BERITA TERKINI
Kecurangan Ujian Pakai AI Terungkap di Tiga Kampus Ternama Korea Selatan

Kecurangan Ujian Pakai AI Terungkap di Tiga Kampus Ternama Korea Selatan

Integritas akademik di Korea Selatan kembali menjadi sorotan setelah sejumlah kasus kecurangan ujian yang melibatkan penggunaan kecerdasan buatan (AI) terungkap di beberapa universitas ternama. Skandal ini mencuat di Seoul National University (SNU), Yonsei University, dan Korea University.

Insiden paling menonjol terjadi di Yonsei University. Sekitar 190 mahasiswa diketahui berbuat curang saat ujian tengah semester untuk mata kuliah pemrosesan bahasa alami. Mata kuliah daring tersebut diikuti sekitar 600 mahasiswa dan menggunakan sistem ujian pilihan ganda, yang kemudian dinilai dimanfaatkan untuk kecurangan secara massal.

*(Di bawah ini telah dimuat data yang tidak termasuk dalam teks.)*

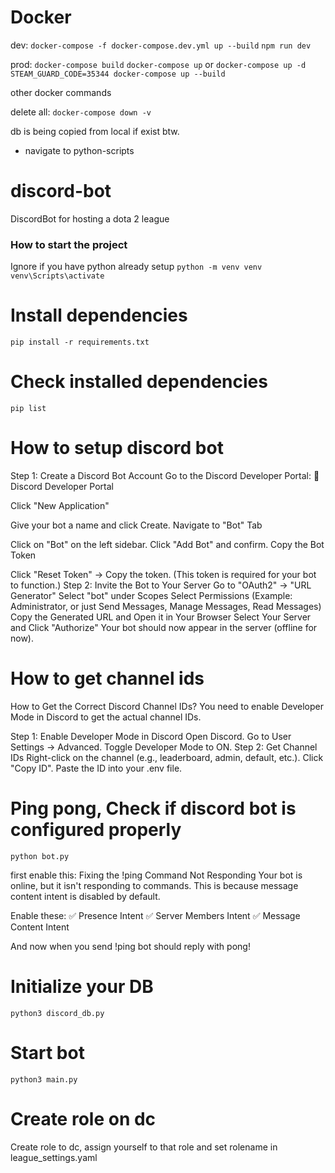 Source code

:# Docker

dev:
`docker-compose -f docker-compose.dev.yml up --build`
`npm run dev`

prod:
`docker-compose build`
`docker-compose up` or `docker-compose up -d`
`STEAM_GUARD_CODE=35344 docker-compose up --build`

other docker commands

delete all:
`docker-compose down -v`

db is being copied from local if exist btw.

- navigate to python-scripts

# discord-bot

DiscordBot for hosting a dota 2 league

### How to start the project

Ignore if you have python already setup
`python -m venv venv`
`venv\Scripts\activate`

# Install dependencies

`pip install -r requirements.txt`

# Check installed dependencies

`pip list`

# How to setup discord bot

Step 1: Create a Discord Bot Account
Go to the Discord Developer Portal:
🔗 Discord Developer Portal

Click "New Application"

Give your bot a name and click Create.
Navigate to "Bot" Tab

Click on "Bot" on the left sidebar.
Click "Add Bot" and confirm.
Copy the Bot Token

Click "Reset Token" → Copy the token.
(This token is required for your bot to function.)
Step 2: Invite the Bot to Your Server
Go to "OAuth2" → "URL Generator"
Select "bot" under Scopes
Select Permissions (Example: Administrator, or just Send Messages, Manage Messages, Read Messages)
Copy the Generated URL and Open it in Your Browser
Select Your Server and Click "Authorize"
Your bot should now appear in the server (offline for now).

# How to get channel ids

How to Get the Correct Discord Channel IDs?
You need to enable Developer Mode in Discord to get the actual channel IDs.

Step 1: Enable Developer Mode in Discord
Open Discord.
Go to User Settings → Advanced.
Toggle Developer Mode to ON.
Step 2: Get Channel IDs
Right-click on the channel (e.g., leaderboard, admin, default, etc.).
Click "Copy ID".
Paste the ID into your .env file.

# Ping pong, Check if discord bot is configured properly

`python bot.py`

first enable this:
Fixing the !ping Command Not Responding
Your bot is online, but it isn't responding to commands.
This is because message content intent is disabled by default.

Enable these: ✅ Presence Intent
✅ Server Members Intent
✅ Message Content Intent

And now when you send !ping bot should reply with pong!

# Initialize your DB

`python3 discord_db.py`

# Start bot

`python3 main.py`

# Create role on dc

Create role to dc, assign yourself to that role and set rolename in league_settings.yaml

Kasus ini terbuka ke publik setelah adanya jajak pendapat di forum online mahasiswa Yonsei. Dari 353 responden, 190 orang mengaku menggunakan metode yang tidak sah saat ujian. Menanggapi temuan itu, profesor pengampu mata kuliah menyatakan akan mengambil tindakan tegas. Mahasiswa yang menyerahkan diri akan diberi nilai nol untuk ujian tengah semester, namun tidak dikenai sanksi lanjutan. Sementara itu, mahasiswa yang tidak mengaku terancam sanksi skorsing sesuai peraturan kampus.

Kasus serupa juga mencuat di Seoul National University. Dalam ujian tengah semester mata kuliah statistik pada Oktober lalu, sejumlah mahasiswa diketahui menggunakan alat AI untuk menyelesaikan soal. Berbeda dari kasus Yonsei, ujian di SNU berlangsung tatap muka di ruang kelas, dan larangan penggunaan AI sudah disampaikan secara eksplisit. Pihak universitas disebut tengah mempertimbangkan pembatalan hasil ujian tengah semester dan opsi menggelar ujian ulang.

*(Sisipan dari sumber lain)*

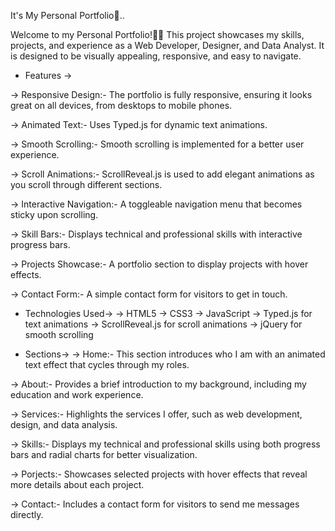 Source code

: It's My Personal Portfolio🫰..

Welcome to my Personal Portfolio!🧑‍🦱 This project showcases my skills, projects, and experience as a Web Developer, Designer, and Data Analyst. It is designed to be visually appealing, responsive, and easy to navigate.

* Features ->
  
-> Responsive Design:- The portfolio is fully responsive, ensuring it looks great on all devices, from desktops to mobile phones.

-> Animated Text:- Uses Typed.js for dynamic text animations.

-> Smooth Scrolling:- Smooth scrolling is implemented for a better user experience.

-> Scroll Animations:- ScrollReveal.js is used to add elegant animations as you scroll through different sections.

-> Interactive Navigation:- A toggleable navigation menu that becomes sticky upon scrolling.

-> Skill Bars:- Displays technical and professional skills with interactive progress bars.

-> Projects Showcase:- A portfolio section to display projects with hover effects.

-> Contact Form:- A simple contact form for visitors to get in touch.

* Technologies Used->
 -> HTML5
 -> CSS3
 -> JavaScript
 -> Typed.js for text animations
 -> ScrollReveal.js for scroll animations
 -> jQuery for smooth scrolling
  
* Sections->
-> Home:-
This section introduces who I am with an animated text effect that cycles through my roles.

-> About:-
Provides a brief introduction to my background, including my education and work experience.

-> Services:-
Highlights the services I offer, such as web development, design, and data analysis.

-> Skills:-
Displays my technical and professional skills using both progress bars and radial charts for better visualization.

-> Porjects:-
Showcases selected projects with hover effects that reveal more details about each project.

-> Contact:-
Includes a contact form for visitors to send me messages directly.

Di Korea University, kecurangan terpantau dalam mata kuliah Massive Open Online Class (MOOC). Sekitar 500 dari 1.400 mahasiswa dilaporkan tertangkap bertukar jawaban melalui grup chat saat ujian.

Di tengah tuntutan sebagian mahasiswa agar kampus menjatuhkan sanksi tegas, muncul pula pengakuan bahwa alat digital—termasuk AI—kini telah menjadi bagian dari keseharian belajar. Woo Jung-sik, mahasiswa senior Hanyang University, menyebut AI sebagai alat yang sangat diperlukan bagi mahasiswa saat ini.

Namun, di komunitas Korea University, sejumlah mahasiswa mengkritik fakultas karena dinilai baru bertindak setelah skandal mencuat. Mereka menilai pemberian hukuman tanpa aturan yang jelas terkait integritas akademik dalam pembelajaran jarak jauh tidak adil.

Profesor Park Joo-ho dari Hanyang University menilai rangkaian kasus ini mencerminkan tantangan yang lebih mendasar, yakni sistem pendidikan tradisional yang dinilai tidak lagi relevan di era AI. Sejalan dengan itu, seorang mahasiswa senior bernama Kim menyampaikan bahwa tugas yang bisa diselesaikan dengan mudah menggunakan AI telah kehilangan maknanya.

Sejumlah ahli menyimpulkan universitas di Korea Selatan perlu segera menetapkan panduan akademik yang jelas mengenai penggunaan AI. Profesor Song Ki-chang menilai pelarangan total penggunaan AI tidak realistis. Namun, tanpa standar yang tegas, ketergantungan mahasiswa pada AI berpotensi berkembang menjadi persoalan serius.